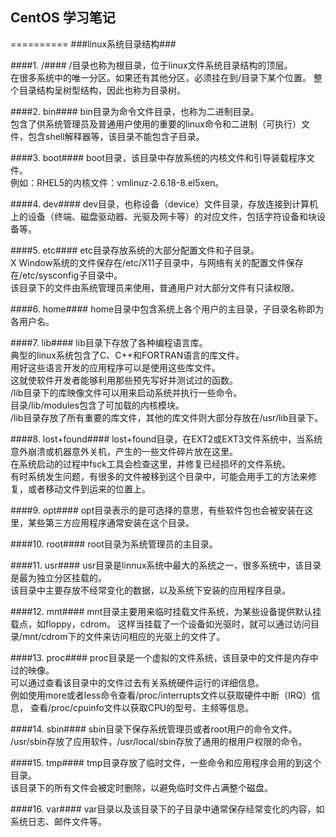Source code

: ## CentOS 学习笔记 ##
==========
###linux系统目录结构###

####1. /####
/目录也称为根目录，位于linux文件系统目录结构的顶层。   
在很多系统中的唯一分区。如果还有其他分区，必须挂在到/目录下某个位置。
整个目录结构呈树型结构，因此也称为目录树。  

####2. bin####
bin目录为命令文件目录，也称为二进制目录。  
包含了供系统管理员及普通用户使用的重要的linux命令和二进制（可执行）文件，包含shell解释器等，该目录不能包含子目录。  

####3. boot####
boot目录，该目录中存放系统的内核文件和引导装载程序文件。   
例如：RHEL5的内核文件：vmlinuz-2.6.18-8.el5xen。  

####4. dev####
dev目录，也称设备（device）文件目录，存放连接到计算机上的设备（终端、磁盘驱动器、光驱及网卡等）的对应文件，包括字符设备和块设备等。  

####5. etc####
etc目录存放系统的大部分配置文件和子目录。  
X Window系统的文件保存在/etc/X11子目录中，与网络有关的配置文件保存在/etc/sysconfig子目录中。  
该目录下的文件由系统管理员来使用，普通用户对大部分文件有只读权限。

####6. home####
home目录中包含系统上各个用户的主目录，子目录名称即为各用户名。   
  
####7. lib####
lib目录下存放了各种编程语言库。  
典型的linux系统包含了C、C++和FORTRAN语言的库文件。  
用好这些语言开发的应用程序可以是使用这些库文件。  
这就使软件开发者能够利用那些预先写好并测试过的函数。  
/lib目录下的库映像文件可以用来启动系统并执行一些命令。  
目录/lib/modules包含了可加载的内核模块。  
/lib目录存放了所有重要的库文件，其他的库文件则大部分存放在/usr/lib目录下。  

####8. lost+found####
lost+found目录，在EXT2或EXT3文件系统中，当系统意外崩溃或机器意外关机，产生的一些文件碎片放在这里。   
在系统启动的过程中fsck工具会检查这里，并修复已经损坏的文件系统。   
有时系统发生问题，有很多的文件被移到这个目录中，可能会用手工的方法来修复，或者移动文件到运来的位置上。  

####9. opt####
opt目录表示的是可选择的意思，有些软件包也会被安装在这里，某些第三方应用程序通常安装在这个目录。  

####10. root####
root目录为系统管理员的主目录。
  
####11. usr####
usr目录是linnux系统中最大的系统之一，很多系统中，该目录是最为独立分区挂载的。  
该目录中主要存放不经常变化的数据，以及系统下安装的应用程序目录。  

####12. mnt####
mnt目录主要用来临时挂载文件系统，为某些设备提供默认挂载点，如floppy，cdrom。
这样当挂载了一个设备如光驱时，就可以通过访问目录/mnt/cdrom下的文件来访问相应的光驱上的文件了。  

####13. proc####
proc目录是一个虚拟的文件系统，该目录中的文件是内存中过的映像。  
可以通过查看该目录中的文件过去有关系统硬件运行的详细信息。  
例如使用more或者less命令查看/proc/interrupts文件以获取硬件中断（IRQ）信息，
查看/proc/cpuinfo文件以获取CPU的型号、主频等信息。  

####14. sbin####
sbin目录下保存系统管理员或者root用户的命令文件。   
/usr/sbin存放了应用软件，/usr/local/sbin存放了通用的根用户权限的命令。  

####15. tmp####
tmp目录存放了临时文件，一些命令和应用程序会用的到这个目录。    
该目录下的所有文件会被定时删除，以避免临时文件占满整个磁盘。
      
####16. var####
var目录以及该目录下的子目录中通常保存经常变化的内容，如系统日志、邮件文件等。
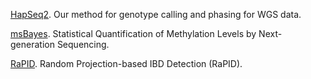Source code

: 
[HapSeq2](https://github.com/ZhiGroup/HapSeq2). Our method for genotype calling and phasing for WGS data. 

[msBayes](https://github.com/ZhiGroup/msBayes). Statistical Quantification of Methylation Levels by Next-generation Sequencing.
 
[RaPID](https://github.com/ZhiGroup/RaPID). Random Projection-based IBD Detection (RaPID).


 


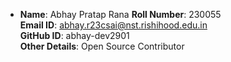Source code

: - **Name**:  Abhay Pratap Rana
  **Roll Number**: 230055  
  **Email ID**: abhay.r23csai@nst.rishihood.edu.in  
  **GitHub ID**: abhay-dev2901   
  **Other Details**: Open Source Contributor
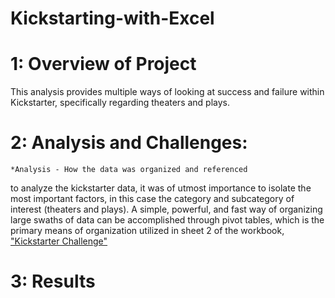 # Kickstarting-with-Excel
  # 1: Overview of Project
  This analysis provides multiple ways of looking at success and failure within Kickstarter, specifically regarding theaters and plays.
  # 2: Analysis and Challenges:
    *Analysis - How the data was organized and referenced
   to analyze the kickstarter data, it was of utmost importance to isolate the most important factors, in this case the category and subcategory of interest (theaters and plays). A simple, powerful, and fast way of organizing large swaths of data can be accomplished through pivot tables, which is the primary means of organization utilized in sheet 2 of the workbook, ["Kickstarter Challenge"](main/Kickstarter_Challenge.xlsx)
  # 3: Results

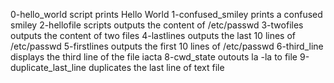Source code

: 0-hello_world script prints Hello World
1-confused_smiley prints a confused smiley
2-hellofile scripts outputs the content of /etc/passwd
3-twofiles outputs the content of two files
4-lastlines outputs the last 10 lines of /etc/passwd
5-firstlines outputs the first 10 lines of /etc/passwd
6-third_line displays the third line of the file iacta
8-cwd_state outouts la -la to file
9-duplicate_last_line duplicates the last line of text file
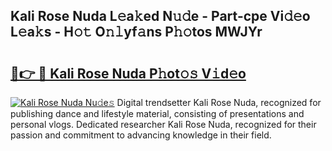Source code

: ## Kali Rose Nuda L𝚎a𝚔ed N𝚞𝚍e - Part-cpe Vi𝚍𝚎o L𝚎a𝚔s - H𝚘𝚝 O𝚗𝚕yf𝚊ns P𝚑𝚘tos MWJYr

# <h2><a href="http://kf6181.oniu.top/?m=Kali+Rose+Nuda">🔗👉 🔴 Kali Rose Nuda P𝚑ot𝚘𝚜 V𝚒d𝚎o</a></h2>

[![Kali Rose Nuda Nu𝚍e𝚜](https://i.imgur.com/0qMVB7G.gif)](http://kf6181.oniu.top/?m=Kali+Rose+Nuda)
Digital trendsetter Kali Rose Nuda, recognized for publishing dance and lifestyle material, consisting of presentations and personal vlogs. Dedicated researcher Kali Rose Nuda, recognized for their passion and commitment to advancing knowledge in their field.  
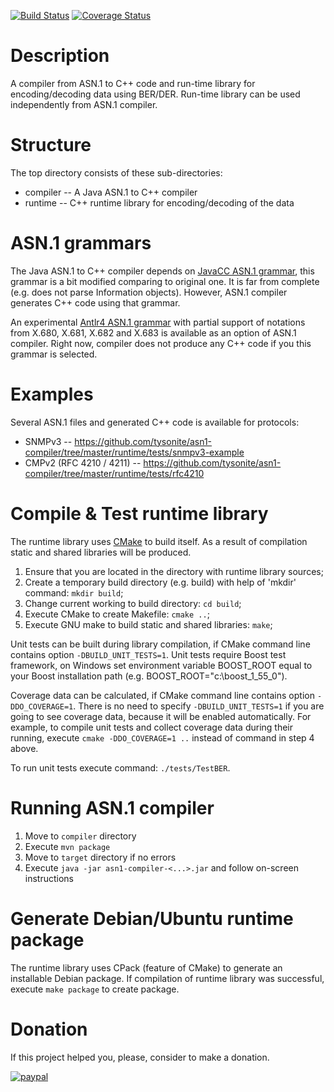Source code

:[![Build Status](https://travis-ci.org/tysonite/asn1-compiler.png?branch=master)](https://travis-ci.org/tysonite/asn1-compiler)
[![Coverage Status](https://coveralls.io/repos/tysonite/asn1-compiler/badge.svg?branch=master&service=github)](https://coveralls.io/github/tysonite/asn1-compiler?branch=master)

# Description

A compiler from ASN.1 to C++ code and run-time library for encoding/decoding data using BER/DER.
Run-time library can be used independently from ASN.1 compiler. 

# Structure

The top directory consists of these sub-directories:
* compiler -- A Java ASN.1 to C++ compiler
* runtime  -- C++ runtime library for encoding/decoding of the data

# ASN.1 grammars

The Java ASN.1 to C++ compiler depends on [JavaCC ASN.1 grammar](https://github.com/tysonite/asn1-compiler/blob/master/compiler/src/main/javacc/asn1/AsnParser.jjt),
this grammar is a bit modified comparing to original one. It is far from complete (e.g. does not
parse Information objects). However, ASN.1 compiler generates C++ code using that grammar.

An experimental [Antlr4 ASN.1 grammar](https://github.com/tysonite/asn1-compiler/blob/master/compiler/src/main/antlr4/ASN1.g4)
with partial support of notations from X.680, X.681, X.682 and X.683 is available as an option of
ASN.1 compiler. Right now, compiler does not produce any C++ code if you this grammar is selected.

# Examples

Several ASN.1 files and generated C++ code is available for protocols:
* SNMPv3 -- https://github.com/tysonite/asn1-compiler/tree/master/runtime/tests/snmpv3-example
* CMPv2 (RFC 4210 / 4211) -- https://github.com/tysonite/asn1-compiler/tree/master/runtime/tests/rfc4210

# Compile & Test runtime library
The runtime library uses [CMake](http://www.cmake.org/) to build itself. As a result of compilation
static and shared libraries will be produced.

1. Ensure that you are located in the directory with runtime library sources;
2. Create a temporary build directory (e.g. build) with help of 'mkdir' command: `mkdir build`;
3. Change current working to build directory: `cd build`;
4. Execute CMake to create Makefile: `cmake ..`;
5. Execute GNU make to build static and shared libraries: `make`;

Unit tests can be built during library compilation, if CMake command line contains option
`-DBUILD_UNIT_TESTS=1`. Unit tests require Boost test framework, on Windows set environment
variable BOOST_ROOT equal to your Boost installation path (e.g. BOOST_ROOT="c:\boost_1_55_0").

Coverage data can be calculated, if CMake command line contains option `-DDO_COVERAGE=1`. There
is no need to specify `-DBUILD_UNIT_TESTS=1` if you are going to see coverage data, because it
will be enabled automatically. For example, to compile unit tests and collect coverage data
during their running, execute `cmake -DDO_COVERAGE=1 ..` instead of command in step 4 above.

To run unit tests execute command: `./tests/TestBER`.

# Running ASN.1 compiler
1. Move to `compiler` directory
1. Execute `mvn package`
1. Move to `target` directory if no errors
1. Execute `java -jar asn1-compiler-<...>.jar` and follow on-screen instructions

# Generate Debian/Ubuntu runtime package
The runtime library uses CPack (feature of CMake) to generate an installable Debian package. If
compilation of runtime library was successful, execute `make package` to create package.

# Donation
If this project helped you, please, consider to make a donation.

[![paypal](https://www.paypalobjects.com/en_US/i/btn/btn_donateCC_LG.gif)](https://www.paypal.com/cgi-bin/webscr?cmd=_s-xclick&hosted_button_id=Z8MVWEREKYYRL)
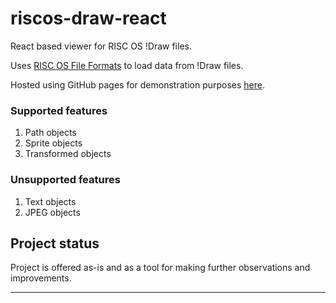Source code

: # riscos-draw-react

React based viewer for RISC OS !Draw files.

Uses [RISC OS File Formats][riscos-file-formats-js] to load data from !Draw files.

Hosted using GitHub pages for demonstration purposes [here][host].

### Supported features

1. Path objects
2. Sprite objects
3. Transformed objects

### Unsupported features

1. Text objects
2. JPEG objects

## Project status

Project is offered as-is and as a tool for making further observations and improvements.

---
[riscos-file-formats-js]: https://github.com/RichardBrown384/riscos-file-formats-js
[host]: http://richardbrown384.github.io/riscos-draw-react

> **What this task involves**
Pull out each line of the entries that contains "Kickstarter".

> **Answer to this problem**
  This analysis provides multiple ways of looking at success and failure within Kickstarter, specifically regarding theaters and plays.
   to analyze the kickstarter data, it was of utmost importance to isolate the most important factors, in this case the category and subcategory of interest (theaters and plays). A simple, powerful, and fast way of organizing large swaths of data can be accomplished through pivot tables, which is the primary means of organization utilized in sheet 2 of the workbook, ["Kickstarter Challenge"](main/Kickstarter_Challenge.xlsx)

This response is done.